At the start of the premiere of The Code, the opening explanation is that there are Marine lawyers who enforce the US Military Code of Justice i.e., the Code, and that these lawyers are full Marines, and can be deployed as prosecutors or defense counsel or into combat. It all sounds very serious, very “new”. Except it’s not.

Ever since A Few Good Men showed us Tom Cruise as a lawyer representing PFC Downey and Lance Corporal Dawson in their trial of the murder of Private First Class William Santiago, everyone knows there are lawyers in the military. Good ones who demand the truth at whatever cost to themselves or their careers. So much so that following the movie, actual enlistment numbers jumped in the US Military. The year was 1992.

Three years later, J.A.G. premiered.

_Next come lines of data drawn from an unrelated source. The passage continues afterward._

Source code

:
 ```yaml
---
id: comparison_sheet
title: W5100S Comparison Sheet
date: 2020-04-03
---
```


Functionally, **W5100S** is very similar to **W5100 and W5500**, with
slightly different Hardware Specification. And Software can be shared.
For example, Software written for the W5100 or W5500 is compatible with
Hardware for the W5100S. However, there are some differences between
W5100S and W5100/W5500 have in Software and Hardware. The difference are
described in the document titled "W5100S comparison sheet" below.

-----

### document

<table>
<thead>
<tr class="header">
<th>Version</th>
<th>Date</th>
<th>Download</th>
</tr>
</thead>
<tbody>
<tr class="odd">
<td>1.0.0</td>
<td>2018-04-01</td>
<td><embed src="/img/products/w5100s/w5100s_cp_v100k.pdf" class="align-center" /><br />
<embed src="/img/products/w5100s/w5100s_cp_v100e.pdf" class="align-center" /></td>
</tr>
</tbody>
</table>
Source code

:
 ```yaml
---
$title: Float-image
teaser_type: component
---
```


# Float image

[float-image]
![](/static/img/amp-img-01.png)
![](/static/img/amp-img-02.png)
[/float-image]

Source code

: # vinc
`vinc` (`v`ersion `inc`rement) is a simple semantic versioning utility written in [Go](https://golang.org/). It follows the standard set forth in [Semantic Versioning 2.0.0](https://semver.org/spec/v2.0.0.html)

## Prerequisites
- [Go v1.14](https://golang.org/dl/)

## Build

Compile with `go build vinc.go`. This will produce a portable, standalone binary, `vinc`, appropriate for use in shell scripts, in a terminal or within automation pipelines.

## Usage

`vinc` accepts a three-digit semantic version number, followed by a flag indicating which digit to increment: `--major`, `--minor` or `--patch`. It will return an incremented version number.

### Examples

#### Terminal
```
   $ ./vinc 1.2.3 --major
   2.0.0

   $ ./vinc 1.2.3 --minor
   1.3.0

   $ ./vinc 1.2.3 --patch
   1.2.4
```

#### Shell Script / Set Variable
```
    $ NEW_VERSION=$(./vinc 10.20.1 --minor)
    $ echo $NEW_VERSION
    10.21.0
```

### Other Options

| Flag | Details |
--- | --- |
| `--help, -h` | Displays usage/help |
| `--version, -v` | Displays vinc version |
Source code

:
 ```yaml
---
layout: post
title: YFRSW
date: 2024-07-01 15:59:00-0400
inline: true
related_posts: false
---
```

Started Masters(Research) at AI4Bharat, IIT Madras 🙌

It starred David James Elliott as Lieutenant Commander Harmon Rabb, ex-Navy pilot grounded due to night blindness, turned lawyer. His partner in crime and occasional adversary (the lawyers take turns both defending and prosecuting, depending on the case) was Catherine Bell as Sarah Mackenzie, lawyer and one squared-away Marine. Rabb and Mackenzie will put in appearance on NCIS in the not-too-distant future, so we’ll see them again, some 14 years after they went off the air.

The Code? It’s the same ground. Lawyers, or Judge Advocates as they are called in the military, are searching for the truth. The pilot episode even contains the exact same moment as A Few Good Men. Going after someone big, a more senior officer who has crossed the line, someone who is responsible in the command structure for the criminal behaviour of those below them who committed the actual act. The big moment is that all seems lost, it’s do or die time for the lawyer, commit to the attack knowing there is no net beneath them, and that they NEED the person to confess because they have no evidence in front of them. They need Colonel Jessop to admit he ordered the Code Red in A Few Good Men — they need Tom Cruise to get him to admit it. And the scene shows him on the precipice of deciding whether or not to go full hog on him with no evidence and get him to admit it, but in doing so, totally risking his career. You see Tom Cruise pause at the defense table, pour himself a glass of water while his hands shake, and decide to go for it.

In this pilot, you see the lawyer do the same thing. He’s got the guy on the stand, he’s cross-examining, he knows what happened, but he doesn’t have the video evidence yet. He’s waiting on an email to get it. But he proceeds anyway. To save the day. And then, the moment of truth. The video arrives. Game over.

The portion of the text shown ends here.